* [WHAT IS REQUIRED]:
Pick every line out of the entries below that holds the string "start", and report them.

* [Items listed in a dataset]:
╭──

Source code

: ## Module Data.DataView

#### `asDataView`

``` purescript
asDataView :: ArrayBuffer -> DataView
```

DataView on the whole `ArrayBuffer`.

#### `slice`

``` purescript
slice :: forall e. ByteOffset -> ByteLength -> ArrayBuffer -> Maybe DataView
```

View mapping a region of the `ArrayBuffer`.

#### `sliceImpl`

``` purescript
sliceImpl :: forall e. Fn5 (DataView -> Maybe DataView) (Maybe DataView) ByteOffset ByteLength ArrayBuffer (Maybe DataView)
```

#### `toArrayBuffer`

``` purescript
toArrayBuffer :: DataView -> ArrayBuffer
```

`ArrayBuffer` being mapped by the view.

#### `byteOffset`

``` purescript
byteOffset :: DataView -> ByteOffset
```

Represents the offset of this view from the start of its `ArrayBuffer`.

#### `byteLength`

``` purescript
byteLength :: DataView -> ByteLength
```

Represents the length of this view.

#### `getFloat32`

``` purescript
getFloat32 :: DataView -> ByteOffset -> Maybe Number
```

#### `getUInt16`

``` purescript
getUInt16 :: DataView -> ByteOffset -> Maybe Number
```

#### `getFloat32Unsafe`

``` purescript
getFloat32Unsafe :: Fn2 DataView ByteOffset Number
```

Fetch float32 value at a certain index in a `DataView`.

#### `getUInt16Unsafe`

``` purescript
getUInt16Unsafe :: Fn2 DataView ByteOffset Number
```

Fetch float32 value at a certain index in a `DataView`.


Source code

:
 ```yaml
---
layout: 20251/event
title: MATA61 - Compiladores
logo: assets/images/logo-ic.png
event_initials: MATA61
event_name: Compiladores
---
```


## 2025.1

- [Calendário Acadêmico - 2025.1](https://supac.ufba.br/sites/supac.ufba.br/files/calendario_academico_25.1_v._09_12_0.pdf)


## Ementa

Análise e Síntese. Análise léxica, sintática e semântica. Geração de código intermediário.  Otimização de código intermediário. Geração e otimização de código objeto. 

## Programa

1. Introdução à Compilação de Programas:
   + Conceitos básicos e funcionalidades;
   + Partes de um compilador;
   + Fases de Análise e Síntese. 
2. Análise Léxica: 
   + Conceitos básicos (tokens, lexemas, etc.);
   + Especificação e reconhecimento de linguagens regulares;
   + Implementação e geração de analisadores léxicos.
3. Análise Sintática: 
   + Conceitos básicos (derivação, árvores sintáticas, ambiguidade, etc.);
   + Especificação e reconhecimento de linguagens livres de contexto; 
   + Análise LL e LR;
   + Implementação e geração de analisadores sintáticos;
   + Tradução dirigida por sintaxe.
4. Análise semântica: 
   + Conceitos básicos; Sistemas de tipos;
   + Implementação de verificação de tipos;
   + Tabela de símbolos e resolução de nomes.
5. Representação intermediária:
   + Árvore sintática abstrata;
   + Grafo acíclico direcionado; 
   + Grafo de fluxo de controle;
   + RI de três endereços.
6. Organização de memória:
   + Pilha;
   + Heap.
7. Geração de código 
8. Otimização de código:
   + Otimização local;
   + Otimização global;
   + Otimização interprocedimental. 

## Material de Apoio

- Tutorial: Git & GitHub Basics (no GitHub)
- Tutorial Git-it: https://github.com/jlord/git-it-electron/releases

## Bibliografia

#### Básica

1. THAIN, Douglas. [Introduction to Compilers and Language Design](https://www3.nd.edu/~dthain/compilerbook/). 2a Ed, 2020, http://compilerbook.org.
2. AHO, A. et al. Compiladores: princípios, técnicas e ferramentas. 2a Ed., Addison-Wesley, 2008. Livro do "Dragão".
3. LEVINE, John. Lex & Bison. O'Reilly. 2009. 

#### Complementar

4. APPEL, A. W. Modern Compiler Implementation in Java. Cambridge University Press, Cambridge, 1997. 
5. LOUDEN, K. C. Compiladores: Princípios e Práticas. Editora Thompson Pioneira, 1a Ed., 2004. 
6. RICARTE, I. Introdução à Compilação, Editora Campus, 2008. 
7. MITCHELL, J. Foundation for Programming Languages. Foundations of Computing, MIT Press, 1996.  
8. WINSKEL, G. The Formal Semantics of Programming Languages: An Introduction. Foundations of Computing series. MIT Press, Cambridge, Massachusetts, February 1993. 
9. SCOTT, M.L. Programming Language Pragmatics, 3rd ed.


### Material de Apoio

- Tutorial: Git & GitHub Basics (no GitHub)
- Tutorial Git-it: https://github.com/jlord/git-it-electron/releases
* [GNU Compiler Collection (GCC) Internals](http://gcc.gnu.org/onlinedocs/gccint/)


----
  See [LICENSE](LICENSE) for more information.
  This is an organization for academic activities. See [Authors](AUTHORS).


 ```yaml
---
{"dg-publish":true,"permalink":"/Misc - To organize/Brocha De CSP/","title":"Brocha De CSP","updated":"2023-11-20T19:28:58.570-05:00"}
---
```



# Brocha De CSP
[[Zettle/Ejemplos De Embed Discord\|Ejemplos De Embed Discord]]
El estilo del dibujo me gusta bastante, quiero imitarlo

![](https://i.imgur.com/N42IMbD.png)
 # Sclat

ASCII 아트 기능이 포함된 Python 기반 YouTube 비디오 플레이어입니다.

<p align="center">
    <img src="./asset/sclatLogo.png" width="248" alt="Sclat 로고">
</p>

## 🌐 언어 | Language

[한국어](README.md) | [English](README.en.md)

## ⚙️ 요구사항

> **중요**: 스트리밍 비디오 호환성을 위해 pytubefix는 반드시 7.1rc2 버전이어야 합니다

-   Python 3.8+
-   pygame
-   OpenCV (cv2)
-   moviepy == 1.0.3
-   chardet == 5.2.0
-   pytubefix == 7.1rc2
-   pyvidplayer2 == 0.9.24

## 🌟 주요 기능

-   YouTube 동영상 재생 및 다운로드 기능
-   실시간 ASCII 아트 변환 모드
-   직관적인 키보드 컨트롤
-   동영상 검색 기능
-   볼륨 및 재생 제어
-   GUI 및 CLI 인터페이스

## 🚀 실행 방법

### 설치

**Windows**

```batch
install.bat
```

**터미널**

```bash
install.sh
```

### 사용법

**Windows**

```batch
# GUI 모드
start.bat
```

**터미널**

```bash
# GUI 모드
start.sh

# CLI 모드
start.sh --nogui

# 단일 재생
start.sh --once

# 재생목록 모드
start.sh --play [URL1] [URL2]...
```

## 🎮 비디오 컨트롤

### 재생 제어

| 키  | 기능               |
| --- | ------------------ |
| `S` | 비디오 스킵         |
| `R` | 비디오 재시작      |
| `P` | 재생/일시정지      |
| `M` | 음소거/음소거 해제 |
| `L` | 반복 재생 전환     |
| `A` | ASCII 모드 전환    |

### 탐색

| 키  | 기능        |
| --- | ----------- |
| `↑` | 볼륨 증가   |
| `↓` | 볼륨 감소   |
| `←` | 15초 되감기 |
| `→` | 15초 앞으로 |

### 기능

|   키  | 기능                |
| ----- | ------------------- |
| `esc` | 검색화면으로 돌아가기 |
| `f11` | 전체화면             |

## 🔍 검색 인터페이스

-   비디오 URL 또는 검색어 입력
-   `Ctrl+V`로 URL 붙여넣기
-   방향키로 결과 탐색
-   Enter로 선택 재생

╰──

* [OUTPUT OF THE EXERCISE]:
Represents the offset of this view from the start of its `ArrayBuffer`.
start.bat
start.sh
start.sh --nogui
start.sh --once
start.sh --play [URL1] [URL2]...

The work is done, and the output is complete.